What’s New: Intel collaborates with Novartis* on the use of deep neural networks (DNN) to accelerate high content screening – a key element of early drug discovery. The collaboration team cut time to train image analysis models from 11 hours to 31 minutes – an improvement of greater than 20 times1.
Collaboration team members from Novartis and Intel used eight CPU-based servers, a high-speed fabric interconnect and optimized TensorFlow to achieve the improvement in time needed to process a dataset of 10K images.
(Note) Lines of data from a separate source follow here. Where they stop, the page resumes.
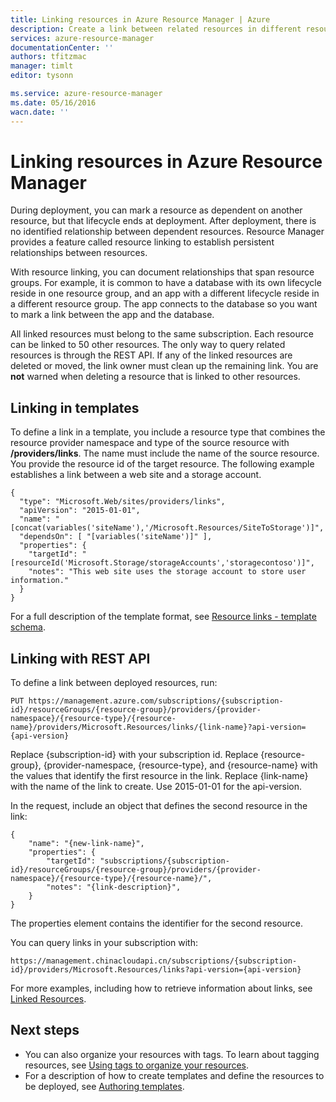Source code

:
 ```yaml
---
title: Linking resources in Azure Resource Manager | Azure
description: Create a link between related resources in different resource groups in Azure Resource Manager.
services: azure-resource-manager
documentationCenter: ''
authors: tfitzmac
manager: timlt
editor: tysonn

ms.service: azure-resource-manager
ms.date: 05/16/2016
wacn.date: ''
---
```


# Linking resources in Azure Resource Manager

During deployment, you can mark a resource as dependent on another resource, but that lifecycle ends at deployment. After deployment, there is no identified relationship between dependent resources. Resource Manager provides a feature called resource linking to establish persistent relationships between resources.

With resource linking, you can document relationships that span resource groups. For example, it is common to have a database with its own lifecycle reside in one resource group, and an app with a different lifecycle reside in a different resource group. The app connects to the database so you want to mark a link between the app and the database. 

All linked resources must belong to the same subscription. Each resource can be linked to 50 other resources. The only way to query related resources is through the REST API. If any of the linked resources are deleted or moved, the link owner must clean up the remaining link. You are **not** warned when deleting a resource that is linked to other resources.

## Linking in templates

To define a link in a template, you include a resource type that combines the resource provider namespace and type of the source resource with **/providers/links**. The name must include the name of the source resource. You provide the resource id of the target resource. The following example establishes a link between a web site and a storage account.

```
{
  "type": "Microsoft.Web/sites/providers/links",
  "apiVersion": "2015-01-01",
  "name": "[concat(variables('siteName'),'/Microsoft.Resources/SiteToStorage')]",
  "dependsOn": [ "[variables('siteName')]" ],
  "properties": {
    "targetId": "[resourceId('Microsoft.Storage/storageAccounts','storagecontoso')]",
    "notes": "This web site uses the storage account to store user information."
  }
}
```

For a full description of the template format, see [Resource links - template schema](resource-manager-template-links.md).

## Linking with REST API

To define a link between deployed resources, run:

```
PUT https://management.azure.com/subscriptions/{subscription-id}/resourceGroups/{resource-group}/providers/{provider-namespace}/{resource-type}/{resource-name}/providers/Microsoft.Resources/links/{link-name}?api-version={api-version}
```

Replace {subscription-id} with your subscription id. Replace {resource-group}, {provider-namespace, {resource-type}, and {resource-name} with the values that 
identify the first resource in the link. Replace {link-name} with the name of the link to create. Use 2015-01-01 for the api-version.

In the request, include an object that defines the second resource in the link:

```
{
    "name": "{new-link-name}",
    "properties": {
        "targetId": "subscriptions/{subscription-id}/resourceGroups/{resource-group}/providers/{provider-namespace}/{resource-type}/{resource-name}/",
        "notes": "{link-description}",
    }
}
```

The properties element contains the identifier for the second resource.

You can query links in your subscription with:

```
https://management.chinacloudapi.cn/subscriptions/{subscription-id}/providers/Microsoft.Resources/links?api-version={api-version}
```

For more examples, including how to retrieve information about links, see [Linked Resources](https://msdn.microsoft.com/library/azure/mt238499.aspx).

## Next steps

- You can also organize your resources with tags. To learn about tagging resources, see [Using tags to organize your resources](./azure-resource-manager/resource-group-using-tags.md).
- For a description of how to create templates and define the resources to be deployed, see [Authoring templates](./azure-resource-manager/resource-group-authoring-templates.md).
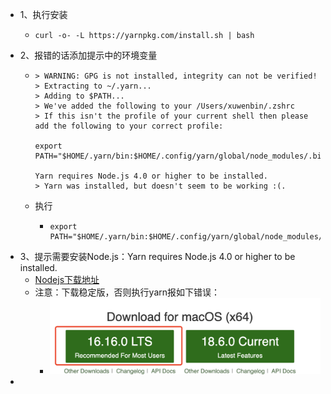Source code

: - 1、执行安装
	- ```
	  curl -o- -L https://yarnpkg.com/install.sh | bash
	  ```
- 2、报错的话添加提示中的环境变量
	- ```
	  > WARNING: GPG is not installed, integrity can not be verified!
	  > Extracting to ~/.yarn...
	  > Adding to $PATH...
	  > We've added the following to your /Users/xuwenbin/.zshrc
	  > If this isn't the profile of your current shell then please add the following to your correct profile:
	     
	  export PATH="$HOME/.yarn/bin:$HOME/.config/yarn/global/node_modules/.bin:$PATH"
	  
	  Yarn requires Node.js 4.0 or higher to be installed.
	  > Yarn was installed, but doesn't seem to be working :(.
	  ```
	- 执行
		- ```
		  export PATH="$HOME/.yarn/bin:$HOME/.config/yarn/global/node_modules/.bin:$PATH"
		  ```
- 3、提示需要安装Node.js：Yarn requires Node.js 4.0 or higher to be installed.
	- [Nodejs下载地址](https://nodejs.org/en/)
	- 注意：下载稳定版，否则执行yarn报如下错误：
		- ![image.png](../assets/image_1658145577624_0.png)
-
Why It’s Important: High content screening of cellular phenotypes is a fundamental tool supporting early drug discovery. The term “high content” signifies the rich set of thousands of pre-defined features (such as size, shape, texture) that are extracted from images using classical image-processing techniques. High content screening allows analysis of microscopic images to study the effects of thousands of genetic or chemical treatments on different cell cultures.
The promise of deep learning is that relevant image features that can distinguish one treatment from another are “automatically” learned from the data. By applying deep neural network acceleration, biologists and data scientists at Intel and Novartis hope to speed up the analysis of high content imaging screens. In this joint work, the team is focusing on whole microscopy images as opposed to using a separate process to identify each cell in an image first. Whole microscopy images can be much larger than those typically found in deep learning datasets. For example, the images used in this evaluation are more than 26 times larger than images typically used from the well-known ImageNet* dataset of animals, objects and scenes.